◆ **Exercise instructions**
Of the lines below, report only those that contain "Models".

◆ **Provided records**
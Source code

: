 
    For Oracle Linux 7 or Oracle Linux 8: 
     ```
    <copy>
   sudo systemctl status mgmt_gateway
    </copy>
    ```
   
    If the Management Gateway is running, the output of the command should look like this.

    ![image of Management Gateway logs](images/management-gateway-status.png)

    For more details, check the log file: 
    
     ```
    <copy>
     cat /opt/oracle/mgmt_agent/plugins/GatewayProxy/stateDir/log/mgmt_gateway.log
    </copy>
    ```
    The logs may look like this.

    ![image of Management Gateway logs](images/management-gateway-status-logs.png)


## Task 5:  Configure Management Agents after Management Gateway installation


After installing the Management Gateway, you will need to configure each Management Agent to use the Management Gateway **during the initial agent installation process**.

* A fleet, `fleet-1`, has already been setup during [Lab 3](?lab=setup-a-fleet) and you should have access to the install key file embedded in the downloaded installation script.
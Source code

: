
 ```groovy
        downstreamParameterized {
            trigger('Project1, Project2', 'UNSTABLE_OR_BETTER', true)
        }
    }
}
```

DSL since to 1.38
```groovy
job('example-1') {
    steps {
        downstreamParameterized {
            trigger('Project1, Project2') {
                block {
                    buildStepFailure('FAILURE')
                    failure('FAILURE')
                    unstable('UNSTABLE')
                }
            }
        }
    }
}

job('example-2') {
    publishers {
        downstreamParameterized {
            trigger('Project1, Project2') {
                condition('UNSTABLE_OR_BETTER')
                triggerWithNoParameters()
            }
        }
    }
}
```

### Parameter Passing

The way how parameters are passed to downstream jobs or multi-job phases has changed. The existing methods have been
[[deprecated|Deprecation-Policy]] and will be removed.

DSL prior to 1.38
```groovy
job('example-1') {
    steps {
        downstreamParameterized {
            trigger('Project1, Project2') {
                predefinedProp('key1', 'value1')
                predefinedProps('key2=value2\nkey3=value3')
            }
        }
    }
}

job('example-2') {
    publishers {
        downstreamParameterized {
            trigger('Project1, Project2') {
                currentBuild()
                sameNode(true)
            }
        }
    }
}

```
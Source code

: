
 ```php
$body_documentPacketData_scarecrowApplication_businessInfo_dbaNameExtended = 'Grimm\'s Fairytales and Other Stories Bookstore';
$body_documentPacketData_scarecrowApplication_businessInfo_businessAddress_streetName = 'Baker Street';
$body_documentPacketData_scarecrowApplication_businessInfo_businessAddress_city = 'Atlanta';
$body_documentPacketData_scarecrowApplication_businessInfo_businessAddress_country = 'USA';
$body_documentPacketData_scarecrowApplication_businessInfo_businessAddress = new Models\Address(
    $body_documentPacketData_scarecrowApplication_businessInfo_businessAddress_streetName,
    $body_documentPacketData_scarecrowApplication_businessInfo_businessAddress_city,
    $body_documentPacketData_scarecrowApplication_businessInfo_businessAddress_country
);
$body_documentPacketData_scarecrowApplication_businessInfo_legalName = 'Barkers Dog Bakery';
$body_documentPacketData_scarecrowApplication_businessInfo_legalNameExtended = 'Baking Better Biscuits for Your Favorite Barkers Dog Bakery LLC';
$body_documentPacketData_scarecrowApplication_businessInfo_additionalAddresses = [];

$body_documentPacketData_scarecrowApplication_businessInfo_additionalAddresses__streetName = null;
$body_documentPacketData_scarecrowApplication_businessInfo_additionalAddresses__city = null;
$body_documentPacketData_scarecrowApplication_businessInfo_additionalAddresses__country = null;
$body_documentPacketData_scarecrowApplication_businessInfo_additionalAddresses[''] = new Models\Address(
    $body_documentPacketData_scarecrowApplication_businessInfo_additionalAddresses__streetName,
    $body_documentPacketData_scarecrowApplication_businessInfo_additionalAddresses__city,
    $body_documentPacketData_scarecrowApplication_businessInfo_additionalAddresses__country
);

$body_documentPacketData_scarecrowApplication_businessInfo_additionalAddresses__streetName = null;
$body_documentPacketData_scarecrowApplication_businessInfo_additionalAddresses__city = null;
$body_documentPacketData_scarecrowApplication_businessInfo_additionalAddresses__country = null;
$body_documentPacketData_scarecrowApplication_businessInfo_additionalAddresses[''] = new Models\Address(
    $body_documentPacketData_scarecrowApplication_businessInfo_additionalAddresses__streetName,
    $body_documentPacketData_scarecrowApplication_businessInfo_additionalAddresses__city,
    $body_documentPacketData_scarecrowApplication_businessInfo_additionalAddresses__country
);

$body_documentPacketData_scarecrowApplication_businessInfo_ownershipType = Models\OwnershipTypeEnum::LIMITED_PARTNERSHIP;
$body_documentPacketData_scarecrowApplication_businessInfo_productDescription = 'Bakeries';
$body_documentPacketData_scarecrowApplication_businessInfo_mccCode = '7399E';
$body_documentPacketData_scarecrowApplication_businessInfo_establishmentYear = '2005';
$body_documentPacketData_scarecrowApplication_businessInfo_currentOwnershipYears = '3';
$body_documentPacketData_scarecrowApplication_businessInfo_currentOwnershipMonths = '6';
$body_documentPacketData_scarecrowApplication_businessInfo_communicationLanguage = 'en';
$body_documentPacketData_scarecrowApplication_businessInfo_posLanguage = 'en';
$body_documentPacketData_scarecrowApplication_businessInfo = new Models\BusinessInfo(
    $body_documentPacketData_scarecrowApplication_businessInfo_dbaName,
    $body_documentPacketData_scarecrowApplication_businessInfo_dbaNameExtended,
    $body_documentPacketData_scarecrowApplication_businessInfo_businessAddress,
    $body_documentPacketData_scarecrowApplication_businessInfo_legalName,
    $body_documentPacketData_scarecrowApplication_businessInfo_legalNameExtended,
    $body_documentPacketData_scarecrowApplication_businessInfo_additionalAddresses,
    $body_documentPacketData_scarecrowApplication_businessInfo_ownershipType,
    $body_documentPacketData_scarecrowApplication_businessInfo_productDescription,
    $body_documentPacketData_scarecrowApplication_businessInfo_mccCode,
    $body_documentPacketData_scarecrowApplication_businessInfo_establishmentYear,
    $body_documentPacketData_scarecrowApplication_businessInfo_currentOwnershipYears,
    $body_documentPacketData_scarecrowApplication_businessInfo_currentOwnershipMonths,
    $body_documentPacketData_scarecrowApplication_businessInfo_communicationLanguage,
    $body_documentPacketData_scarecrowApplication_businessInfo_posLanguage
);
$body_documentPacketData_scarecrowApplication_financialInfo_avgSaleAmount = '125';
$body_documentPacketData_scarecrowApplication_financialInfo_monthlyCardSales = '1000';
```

◆ **Written answer**
$body_documentPacketData_scarecrowApplication_businessInfo_businessAddress = new Models\Address(
$body_documentPacketData_scarecrowApplication_businessInfo_additionalAddresses[''] = new Models\Address(
$body_documentPacketData_scarecrowApplication_businessInfo_additionalAddresses[''] = new Models\Address(
$body_documentPacketData_scarecrowApplication_businessInfo_ownershipType = Models\OwnershipTypeEnum::LIMITED_PARTNERSHIP;
$body_documentPacketData_scarecrowApplication_businessInfo = new Models\BusinessInfo(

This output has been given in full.